Tiikuchahk and Dehkiaht were with him when he awoke. The Akjai was there, too, but he realized it had not been with him continually. He had a memory of it going away and coming back with Tiikuchahk and Dehkiaht. As Akin took in his surroundings, he saw the Akjai draw Dehkiaht into an alarming embrace, lifting the ooloi child and clasping it in over a dozen limbs.

“They wanted to learn about one another,” Tiikuchahk said. These were the first words it had spoken to him since he caused it to experience his memories.

He sat up and focused on it questioningly.

“You shouldn’t have been able to grab us and hold us that way,” it said. “Dehkiaht and its parents say no child should be able to do that.”

“I didn’t know I could do it.”

“Dehkiaht’s parents say it’s a teaching thing—the way adults teach subadult ooloi sometimes when the ooloi have to learn something they aren’t really ready for. They’ve never heard of a subadult male.”

“But Dehkiaht says that’s what I am.”

“It is what you are. Human-born construct females could be called subadults too, I guess. But you’re a first. Again.”

“I’m sorry you didn’t like what I did. I’ll try not to do it again.”

“Don’t. Not to me. The Akjai says you learned it here.”
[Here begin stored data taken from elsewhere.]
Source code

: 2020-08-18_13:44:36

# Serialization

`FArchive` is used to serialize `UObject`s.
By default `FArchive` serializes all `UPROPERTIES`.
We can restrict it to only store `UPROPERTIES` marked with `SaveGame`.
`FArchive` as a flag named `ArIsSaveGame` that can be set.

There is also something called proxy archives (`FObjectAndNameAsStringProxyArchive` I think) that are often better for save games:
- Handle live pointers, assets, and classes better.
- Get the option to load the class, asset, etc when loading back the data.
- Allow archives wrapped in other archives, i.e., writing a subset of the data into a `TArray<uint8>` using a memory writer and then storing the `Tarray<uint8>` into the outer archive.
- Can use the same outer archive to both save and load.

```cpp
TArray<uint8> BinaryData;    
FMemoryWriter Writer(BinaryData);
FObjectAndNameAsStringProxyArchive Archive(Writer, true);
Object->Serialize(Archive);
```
“I must have—without realizing it.” He paused, watching Tiikuchahk. It was sitting next to him in apparent comfort. “Is it all right between us?”

“Seems to be.”

“Will you help me?”

“I don’t know.” It focused narrowly on him. “I don’t know what I am yet. I don’t even know what I want to be.”

“Do you want Dehkiaht?”

“I like it. It helped us, and I feel better when it’s around. If I were like you, I would probably want to keep it.”

“I do.”

“It wants you, too. It says you’re the most interesting person it’s known. I think it will help you.”

“If you become female, you could join us—mate with it.”

“And you?”

He looked away from it. “I can’t imagine how I would feel to have it and not you. What I’ve felt of it was

partly you.”

“I don’t know. No one knows yet what I’ll be. I can’t feel what you feel yet.”

He managed to stop himself from arguing. Tiikuchahk was right. He still occasionally thought of it as female, but its body was neuter. It could not feel as he did. He was amazed at his own feelings, although they were natural. Now that Tiikuchahk was no longer a source of irritation and confusion, he could begin to feel about it the way people tended to feel about their closest siblings. He did not know whether he truly wanted to have it as one of his mates—or whether a wandering male of the kind he was supposed to be could be said to have mates. But the idea of mating with it felt right, now. It, Dehkiaht, and himself. That was the way it should be.

“Do you know what the people have decided?” he asked.

Tiikuchahk shook its head Humanly. “No.”

After a time, Dehkiaht and the Akjai separated, and Dehkiaht climbed to the Akjai’s long, broad back.

“Come join us,” Dehkiaht called.

Akin got up and started toward it. Behind him, though, Tiikuchahk did not move.

Akin stopped, turned to face it. “Are you afraid?” he asked.

“Yes.”

“You know the Akjai won’t hurt you.”

“It will hurt me if it thinks hurting me is necessary.”

That was true. The Akjai had hurt Akin in order to teach him—and had taught Akin much more than he realized.

“Come anyway,” Akin said. He wanted to touch Tiikuchahk now, draw it to him, comfort it. He had never before wanted to do such a thing. And in spite of the impulse, he found he was not willing to touch it now. It would not want him to. Dehkiaht would not want him to.